I'm trying to prove the following about the closure of the point spectrum: $\overline \sigma_p \subseteq \sigma_c \cup \sigma_p$ where $\sigma_p$ is the point spectrum and $\sigma_c$ is the continuous spectrum. What I noticed so far is that the union of the closure of the point spectrum and the eigenvalues of infinity multiplicity forms the continuous spectra. But I think I'm missing something since I can't conclude.
Best Regards,
Lievet.
I don't believe that your assertion is true.
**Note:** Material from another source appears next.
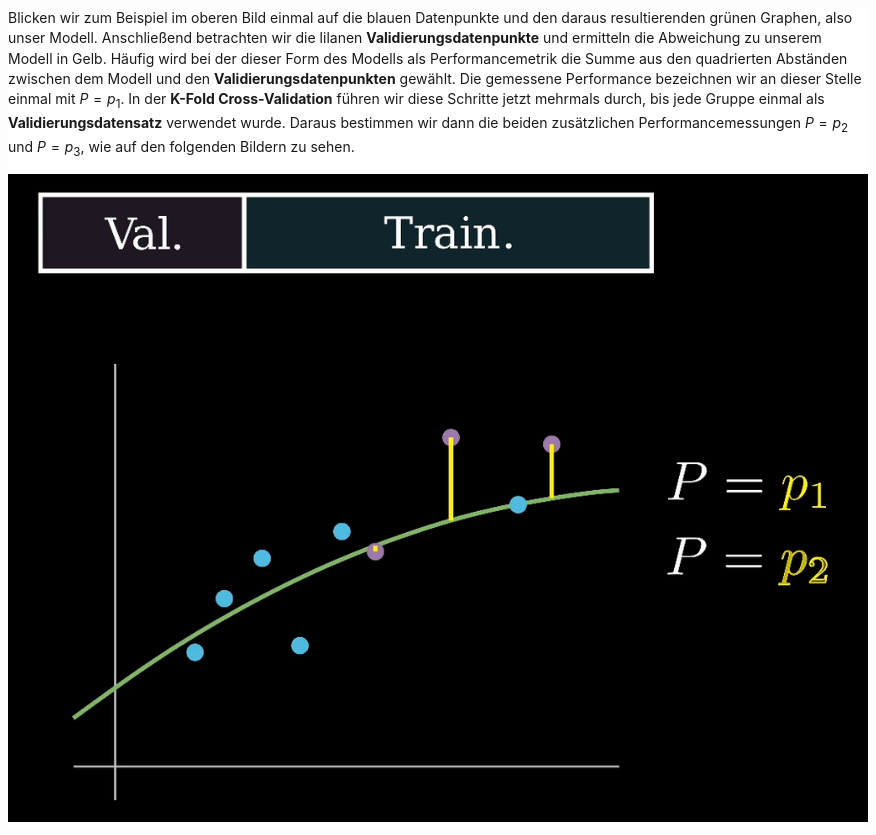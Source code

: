 Blicken wir zum Beispiel im oberen Bild einmal auf die blauen Datenpunkte und den daraus resultierenden grünen Graphen, also unser Modell. Anschließend betrachten wir die lilanen **Validierungsdatenpunkte** und ermitteln die Abweichung zu unserem Modell in Gelb. Häufig wird bei der dieser Form des Modells als Performancemetrik die Summe aus den quadrierten Abständen zwischen dem Modell und den **Validierungsdatenpunkten** gewählt. Die gemessene Performance bezeichnen wir an dieser Stelle einmal mit $`P = p_1`$. In der **K-Fold Cross-Validation** führen wir diese Schritte jetzt mehrmals durch, bis jede Gruppe einmal als **Validierungsdatensatz** verwendet wurde. Daraus bestimmen wir dann die beiden zusätzlichen Performancemessungen $`P = p_2`$ und $`P = p_3`$, wie auf den folgenden Bildern zu sehen.

![ml47](pictures/ml47.png)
For example, let $H = \ell^2(\mathbb{N}) \times \ell^2(\mathbb{N})$, and define $A : H\rightarrow H$ by $$ A(e_n,e_m)=(\frac{1}{n}e_n,e_{m+1}),\;\;\; n,m=1,2,3,\cdots. $$ Then $A(e_n,0)=\frac{1}{n}(e_n,0)$, which means that $0\in\overline{\sigma_p(A)}$. However, the range of $A$ is not dense because $(0,e_1)\perp \mathcal{R}(A)$. Therefore $0\notin\sigma_c(A)$. And it is easy to check that $0\notin\sigma_p(A)$, meaning that $\mathcal{N}(A)=\{0\}$.